To establish prejudice, a party claiming ineffective assistance of counsel must show a
“reasonable probability that, but for counsel’s unprofessional errors, the result of the proceeding
would have been different.” Id.; Strickland, 466 U.S. at 694, 104 S.Ct. at 2068. A reasonable
probability is “a probability sufficient to undermine confidence in the outcome.” Id.
In reviewing a claim of ineffective assistance of counsel, an appellate court need not address
both prongs of Strickland if it determines that the petitioner has failed to carry his burden with
respect to either prong. Henley, 960 S.W.2d at 580. In addition, the findings that a post-conviction
court makes as to the effectiveness of counsel are conclusive on appeal unless the evidence
preponderates against them. See Henley, 906 S.W.2d at 578-79.
The crux of the petitioner’s argument is that had appellate counsel raised the issue of the
prosecutor’s alleged improper closing argument on appeal, the case likely would have been
remanded for a new trial. In support of this argument, the petitioner cited the post-conviction court
to the case of Knight v. State, 229 S.W.2d 501 (Tenn. 1950). However, the post-conviction court
agreed with appellate counsel’s assessment that the petitioner would not have succeeded on such a
claim and that asserting such a claim might dilute the validity of the stronger issues on appeal. The
court essentially concluded that appellate counsel’s strategic decision was neither deficient
performance nor prejudiced the petitioner.

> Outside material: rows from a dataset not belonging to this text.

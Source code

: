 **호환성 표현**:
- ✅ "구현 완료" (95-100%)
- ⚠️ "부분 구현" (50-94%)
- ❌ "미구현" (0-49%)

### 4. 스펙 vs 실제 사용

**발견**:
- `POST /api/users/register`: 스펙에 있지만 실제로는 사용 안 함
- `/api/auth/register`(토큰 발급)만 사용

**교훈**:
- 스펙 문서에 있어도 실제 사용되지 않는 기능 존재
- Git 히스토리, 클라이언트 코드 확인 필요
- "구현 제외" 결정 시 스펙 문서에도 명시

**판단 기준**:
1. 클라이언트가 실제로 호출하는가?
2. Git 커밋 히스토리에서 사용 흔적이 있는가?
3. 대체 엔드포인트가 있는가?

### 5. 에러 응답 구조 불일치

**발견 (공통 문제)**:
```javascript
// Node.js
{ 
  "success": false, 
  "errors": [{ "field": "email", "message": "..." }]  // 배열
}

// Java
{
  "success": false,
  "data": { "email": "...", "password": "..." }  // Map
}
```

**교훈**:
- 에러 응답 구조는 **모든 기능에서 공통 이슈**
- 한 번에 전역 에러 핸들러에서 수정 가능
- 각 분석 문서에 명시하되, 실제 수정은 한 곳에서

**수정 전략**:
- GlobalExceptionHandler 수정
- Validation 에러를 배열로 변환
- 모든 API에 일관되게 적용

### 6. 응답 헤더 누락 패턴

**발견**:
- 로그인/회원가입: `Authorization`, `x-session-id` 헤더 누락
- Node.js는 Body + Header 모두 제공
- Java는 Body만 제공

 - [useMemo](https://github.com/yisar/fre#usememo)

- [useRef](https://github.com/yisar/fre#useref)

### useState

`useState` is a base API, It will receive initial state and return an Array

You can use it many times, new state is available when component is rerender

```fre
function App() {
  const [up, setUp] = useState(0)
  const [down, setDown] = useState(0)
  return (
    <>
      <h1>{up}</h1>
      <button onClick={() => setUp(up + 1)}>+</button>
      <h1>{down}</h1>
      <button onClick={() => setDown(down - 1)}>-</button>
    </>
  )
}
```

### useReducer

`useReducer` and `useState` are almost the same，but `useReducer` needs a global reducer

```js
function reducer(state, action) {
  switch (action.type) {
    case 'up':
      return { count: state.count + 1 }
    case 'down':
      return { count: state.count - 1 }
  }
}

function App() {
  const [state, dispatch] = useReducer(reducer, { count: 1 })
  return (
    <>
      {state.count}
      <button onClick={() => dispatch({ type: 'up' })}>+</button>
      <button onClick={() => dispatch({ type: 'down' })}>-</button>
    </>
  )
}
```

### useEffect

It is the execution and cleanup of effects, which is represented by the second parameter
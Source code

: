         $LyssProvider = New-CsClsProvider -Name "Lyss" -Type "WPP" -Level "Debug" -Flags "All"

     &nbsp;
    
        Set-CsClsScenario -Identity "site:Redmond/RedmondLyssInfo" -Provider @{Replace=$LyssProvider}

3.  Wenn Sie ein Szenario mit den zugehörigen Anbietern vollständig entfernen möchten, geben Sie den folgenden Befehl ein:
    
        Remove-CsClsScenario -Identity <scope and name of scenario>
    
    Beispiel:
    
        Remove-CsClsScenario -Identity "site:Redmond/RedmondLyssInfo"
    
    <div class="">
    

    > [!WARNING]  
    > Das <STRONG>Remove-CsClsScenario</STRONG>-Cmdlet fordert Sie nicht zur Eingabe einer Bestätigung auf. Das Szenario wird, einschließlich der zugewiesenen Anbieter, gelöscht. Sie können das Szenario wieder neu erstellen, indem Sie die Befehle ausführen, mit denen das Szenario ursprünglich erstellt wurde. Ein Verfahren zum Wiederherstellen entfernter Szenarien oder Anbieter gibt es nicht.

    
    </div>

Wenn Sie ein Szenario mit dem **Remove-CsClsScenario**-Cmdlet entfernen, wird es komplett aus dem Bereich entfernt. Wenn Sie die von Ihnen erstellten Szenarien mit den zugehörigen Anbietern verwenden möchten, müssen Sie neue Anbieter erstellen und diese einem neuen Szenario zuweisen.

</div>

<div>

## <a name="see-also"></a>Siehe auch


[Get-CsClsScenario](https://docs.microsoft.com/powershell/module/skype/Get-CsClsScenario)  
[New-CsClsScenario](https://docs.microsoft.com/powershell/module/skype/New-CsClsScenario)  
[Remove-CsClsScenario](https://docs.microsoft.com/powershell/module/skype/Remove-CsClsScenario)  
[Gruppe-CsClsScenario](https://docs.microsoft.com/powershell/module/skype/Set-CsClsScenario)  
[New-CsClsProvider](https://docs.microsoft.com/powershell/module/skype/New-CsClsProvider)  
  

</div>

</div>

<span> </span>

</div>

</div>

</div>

In reviewing informed decisions based upon adequate preparation, courts give deference to
strategic and tactical choices. See Goad, 938 S.W.2d at 369. Furthermore, second guessing these
decisions is not a function of the court. See Henley, 960 S.W.2d at 579. Based upon appellate
counsel’s informed decisions and strategic choices in pursuing the direct appeal, the post-conviction
court found that the petitioner received effective assistance of counsel. The petitioner in this case
has failed to show how the record preponderates against these findings.
Conclusion
After review, we hold that the petitioner received effective assistance of appellate counsel
and affirm the post-conviction court’s denial of the petitioner’s petition for post-conviction relief.